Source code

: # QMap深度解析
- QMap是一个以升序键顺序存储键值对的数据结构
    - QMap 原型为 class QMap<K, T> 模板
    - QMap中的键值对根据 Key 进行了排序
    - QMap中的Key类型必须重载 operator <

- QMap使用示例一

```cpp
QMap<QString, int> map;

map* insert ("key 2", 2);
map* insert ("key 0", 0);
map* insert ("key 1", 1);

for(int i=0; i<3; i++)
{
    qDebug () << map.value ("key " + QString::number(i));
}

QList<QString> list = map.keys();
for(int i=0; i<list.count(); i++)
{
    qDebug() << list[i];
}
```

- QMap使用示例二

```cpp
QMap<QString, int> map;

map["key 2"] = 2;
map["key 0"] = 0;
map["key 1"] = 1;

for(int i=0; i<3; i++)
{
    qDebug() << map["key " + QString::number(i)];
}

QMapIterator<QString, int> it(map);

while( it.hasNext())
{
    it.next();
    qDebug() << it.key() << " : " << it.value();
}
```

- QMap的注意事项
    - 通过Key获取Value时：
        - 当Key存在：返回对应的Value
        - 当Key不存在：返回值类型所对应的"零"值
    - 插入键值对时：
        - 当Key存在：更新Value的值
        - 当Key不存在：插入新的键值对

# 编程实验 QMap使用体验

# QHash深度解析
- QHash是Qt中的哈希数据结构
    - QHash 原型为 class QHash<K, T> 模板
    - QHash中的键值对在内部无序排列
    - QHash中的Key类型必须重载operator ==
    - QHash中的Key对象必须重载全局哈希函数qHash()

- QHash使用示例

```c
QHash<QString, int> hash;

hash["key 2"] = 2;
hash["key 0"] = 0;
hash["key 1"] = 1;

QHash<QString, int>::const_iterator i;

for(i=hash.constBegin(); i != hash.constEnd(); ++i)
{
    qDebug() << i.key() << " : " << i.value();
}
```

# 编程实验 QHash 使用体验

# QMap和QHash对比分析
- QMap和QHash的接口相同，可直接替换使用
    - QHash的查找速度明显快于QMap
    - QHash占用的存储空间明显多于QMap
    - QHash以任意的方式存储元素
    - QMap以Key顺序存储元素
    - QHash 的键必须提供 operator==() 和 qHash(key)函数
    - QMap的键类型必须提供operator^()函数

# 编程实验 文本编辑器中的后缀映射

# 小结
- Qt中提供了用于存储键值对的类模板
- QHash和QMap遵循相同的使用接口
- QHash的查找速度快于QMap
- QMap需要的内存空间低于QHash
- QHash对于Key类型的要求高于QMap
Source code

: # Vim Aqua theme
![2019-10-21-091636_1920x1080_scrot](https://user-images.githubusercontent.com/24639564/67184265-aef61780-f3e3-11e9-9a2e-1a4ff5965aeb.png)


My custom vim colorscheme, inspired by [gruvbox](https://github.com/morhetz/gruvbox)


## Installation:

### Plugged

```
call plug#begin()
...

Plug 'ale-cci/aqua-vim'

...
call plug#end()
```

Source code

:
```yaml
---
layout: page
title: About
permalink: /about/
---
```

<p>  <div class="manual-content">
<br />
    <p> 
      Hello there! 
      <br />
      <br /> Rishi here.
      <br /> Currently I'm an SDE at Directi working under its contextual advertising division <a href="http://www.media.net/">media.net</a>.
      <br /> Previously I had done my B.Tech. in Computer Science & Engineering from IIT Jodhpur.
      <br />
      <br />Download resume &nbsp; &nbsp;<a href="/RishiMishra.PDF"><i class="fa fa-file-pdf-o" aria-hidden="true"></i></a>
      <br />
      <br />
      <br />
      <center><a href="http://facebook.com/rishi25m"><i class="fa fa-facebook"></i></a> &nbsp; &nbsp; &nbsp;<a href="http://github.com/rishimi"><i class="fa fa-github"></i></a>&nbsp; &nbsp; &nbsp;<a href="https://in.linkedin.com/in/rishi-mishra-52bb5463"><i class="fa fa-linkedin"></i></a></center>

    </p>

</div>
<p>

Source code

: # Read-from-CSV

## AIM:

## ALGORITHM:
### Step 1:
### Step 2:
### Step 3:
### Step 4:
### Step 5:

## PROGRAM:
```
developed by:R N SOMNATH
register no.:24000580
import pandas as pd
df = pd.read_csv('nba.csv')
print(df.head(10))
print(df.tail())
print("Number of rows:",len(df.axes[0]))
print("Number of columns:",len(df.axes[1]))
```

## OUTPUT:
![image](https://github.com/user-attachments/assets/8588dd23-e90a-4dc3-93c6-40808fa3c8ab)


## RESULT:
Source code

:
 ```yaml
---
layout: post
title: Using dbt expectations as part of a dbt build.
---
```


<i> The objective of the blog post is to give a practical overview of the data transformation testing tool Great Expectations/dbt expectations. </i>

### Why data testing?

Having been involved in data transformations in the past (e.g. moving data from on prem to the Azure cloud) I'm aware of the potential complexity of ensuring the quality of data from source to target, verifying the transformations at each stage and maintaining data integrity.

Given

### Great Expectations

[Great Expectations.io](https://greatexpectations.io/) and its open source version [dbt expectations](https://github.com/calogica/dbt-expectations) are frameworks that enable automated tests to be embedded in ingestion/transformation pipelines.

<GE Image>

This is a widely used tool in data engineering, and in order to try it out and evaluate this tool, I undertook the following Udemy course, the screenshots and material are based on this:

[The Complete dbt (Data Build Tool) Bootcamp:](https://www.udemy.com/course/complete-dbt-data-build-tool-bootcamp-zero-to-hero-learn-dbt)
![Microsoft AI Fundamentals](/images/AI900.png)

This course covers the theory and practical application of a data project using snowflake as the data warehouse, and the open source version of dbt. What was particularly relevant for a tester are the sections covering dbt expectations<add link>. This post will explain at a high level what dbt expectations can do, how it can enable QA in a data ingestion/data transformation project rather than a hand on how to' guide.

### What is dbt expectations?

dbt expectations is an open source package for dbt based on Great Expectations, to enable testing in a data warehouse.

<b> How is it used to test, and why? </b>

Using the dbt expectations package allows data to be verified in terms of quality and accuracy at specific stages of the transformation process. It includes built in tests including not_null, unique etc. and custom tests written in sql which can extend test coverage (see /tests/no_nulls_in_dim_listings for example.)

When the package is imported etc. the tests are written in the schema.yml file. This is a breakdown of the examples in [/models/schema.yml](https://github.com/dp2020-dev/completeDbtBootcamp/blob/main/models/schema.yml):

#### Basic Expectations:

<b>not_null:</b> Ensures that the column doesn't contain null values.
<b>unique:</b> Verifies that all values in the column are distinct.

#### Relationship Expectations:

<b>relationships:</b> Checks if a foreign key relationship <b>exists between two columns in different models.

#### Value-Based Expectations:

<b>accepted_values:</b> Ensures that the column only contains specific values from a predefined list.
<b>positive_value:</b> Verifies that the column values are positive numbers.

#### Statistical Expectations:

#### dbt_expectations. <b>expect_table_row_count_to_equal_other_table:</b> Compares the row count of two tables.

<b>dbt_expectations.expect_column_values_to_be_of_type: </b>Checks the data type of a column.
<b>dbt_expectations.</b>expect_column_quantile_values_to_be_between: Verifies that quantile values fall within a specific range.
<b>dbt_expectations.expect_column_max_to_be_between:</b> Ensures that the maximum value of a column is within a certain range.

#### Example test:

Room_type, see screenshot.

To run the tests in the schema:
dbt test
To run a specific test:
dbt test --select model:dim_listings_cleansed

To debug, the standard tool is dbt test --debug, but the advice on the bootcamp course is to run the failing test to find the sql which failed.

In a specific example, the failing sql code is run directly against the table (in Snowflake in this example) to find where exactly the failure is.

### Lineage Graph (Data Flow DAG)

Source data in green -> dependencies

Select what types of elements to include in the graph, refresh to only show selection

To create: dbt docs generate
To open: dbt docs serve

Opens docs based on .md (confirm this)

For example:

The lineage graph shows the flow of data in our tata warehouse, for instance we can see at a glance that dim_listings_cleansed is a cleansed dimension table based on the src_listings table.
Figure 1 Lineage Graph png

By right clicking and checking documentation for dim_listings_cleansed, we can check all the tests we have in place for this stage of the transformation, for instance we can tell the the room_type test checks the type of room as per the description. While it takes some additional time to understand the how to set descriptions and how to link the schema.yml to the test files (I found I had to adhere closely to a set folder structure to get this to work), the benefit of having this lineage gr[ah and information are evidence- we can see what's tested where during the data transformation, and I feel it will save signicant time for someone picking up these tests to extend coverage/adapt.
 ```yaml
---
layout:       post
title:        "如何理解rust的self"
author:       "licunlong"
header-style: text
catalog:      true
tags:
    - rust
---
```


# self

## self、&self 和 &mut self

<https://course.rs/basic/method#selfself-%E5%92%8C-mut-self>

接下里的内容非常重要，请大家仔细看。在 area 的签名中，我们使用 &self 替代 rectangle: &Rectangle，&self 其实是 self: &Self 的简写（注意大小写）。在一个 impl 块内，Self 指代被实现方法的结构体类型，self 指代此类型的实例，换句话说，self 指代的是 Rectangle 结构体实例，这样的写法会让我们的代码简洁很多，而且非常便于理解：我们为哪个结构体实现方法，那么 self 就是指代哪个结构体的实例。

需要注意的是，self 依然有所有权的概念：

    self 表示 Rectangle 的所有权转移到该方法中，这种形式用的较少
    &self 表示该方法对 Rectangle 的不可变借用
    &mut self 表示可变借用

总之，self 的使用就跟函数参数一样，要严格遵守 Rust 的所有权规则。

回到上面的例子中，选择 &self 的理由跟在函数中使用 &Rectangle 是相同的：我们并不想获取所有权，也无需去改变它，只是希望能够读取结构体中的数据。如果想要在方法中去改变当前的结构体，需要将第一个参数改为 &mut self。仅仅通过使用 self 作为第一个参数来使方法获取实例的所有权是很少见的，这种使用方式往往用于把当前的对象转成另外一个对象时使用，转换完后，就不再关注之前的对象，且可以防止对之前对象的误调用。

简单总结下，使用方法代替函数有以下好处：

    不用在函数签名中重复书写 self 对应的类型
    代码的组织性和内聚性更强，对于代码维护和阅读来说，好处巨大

• Goal of the exercise: The lines in the entries above that carry the word "print" must be copied.

• Completed exercise:
print(df.head(10))
print(df.tail())
print("Number of rows:",len(df.axes[0]))
print("Number of columns:",len(df.axes[1]))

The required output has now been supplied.